10613076_10204909417031104_5526019312848196156_nI have spent many sleepless nights thinking about how to honor my father’s memory here today.

One draft covered how — for Christmas, Father’s Day, Birthdays and every other gift giving holiday, Dad often asked for just one thing:

PEACE and QUIET.

Totally understandable given that he was in a house full of women.

Then there was the version that highlighted when my Dad, headed over to our neighbor’s house to chat while my mom was readying the house for a dinner party. When he arrived, he sat down and carefully explained that he was there because “my wife is over there trying to achieve perfection, but what she does not know is that perfection cannot be achieved.”

I had yet another draft where I thanked him for opening up the world to me through travel. His work took him to Europe, Asia, the Middle East and more. He brought home interesting gifts for us…..and some great stories — and it gave me the bug.

BUT nothing can honor my Dad’s memory quite like reading one of his letters. You see, Dad was a letter writer – and a thoughtful one at that.

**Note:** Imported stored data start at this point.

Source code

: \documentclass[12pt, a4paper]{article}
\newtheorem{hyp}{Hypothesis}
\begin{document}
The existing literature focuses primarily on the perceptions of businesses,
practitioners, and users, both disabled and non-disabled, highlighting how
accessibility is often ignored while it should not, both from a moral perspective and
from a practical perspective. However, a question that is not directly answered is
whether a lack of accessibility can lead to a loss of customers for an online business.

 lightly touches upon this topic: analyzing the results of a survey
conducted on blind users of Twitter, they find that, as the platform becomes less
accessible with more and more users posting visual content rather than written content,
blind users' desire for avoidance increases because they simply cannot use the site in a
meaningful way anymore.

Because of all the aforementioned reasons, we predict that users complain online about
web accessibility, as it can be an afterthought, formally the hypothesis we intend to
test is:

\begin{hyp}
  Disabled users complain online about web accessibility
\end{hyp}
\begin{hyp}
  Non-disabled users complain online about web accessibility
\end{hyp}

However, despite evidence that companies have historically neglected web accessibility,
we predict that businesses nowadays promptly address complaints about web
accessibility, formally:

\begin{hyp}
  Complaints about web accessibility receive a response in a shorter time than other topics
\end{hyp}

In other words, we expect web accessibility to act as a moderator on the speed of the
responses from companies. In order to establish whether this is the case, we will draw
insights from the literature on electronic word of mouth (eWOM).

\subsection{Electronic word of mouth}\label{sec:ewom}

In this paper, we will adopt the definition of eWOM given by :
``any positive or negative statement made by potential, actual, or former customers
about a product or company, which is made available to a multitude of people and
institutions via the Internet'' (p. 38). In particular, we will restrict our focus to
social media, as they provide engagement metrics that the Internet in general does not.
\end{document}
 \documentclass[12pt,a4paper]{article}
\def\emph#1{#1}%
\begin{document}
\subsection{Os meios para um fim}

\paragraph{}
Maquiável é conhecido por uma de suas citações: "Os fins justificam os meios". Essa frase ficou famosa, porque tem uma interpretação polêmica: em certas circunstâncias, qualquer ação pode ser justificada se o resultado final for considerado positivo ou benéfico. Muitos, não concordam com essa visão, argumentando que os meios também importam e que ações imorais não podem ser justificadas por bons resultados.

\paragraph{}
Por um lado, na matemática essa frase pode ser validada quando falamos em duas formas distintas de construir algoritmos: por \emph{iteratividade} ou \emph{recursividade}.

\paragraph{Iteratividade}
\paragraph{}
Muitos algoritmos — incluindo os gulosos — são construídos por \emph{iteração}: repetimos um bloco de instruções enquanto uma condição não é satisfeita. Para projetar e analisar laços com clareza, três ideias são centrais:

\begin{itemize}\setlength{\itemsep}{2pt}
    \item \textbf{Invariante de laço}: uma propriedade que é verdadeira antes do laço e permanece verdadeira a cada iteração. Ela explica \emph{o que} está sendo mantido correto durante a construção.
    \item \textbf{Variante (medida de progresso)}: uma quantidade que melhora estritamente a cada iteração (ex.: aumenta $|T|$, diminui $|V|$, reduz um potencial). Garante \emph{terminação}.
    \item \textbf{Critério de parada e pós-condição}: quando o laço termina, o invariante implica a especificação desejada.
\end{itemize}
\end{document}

When we were younger — if there was yellow legal paper folded neatly on your pillow, you knew you were in deep trouble.  Later on in life, those letters were less about explaining what we did wrong and more about offering some of his sage advice.

I found this letter he wrote me several years ago after his 75th birthday party — there’s a reason why I kept it.

Dear Katja,

This card is a very small form of thanks for all your work on my party, both in the planning and execution stage. I saw how hard you worked even on the day of the party.

All this you did in a time when you were yourself not altogether happy and I thank you particularly for that.

I can also not refrain from a few words of fatherly advice, particularly since I am still fighting myself about my life right now. Ever since I actually retired, I have tried to find something truly meaningful to do, that on the other hand does not separate me too much from your mother. I feel a responsibility to be near her as much as I can, since for many years I wasn’t always able to be there for her —- or for all of you.  

So you can see that even a retired father, more than twice as old as you, still does not quite know how to go on in life and has to search for the right path. So it is not surprising to me that you also suffer from this feeling.

I hope, though that you will find your way through it without giving up the wonderful side of yourself. Even though you talk to your mom more than me about these things, I know enough to understand that they are hard on you.

I want you to be happy, perhaps more than anybody else you know and I do not know whether this letter will help. But I had to try.

Love Dad.

—–

He was an amazing Dad. I was truly lucky to have him — and now I wish him all the peace and quiet in the world.  You were loved.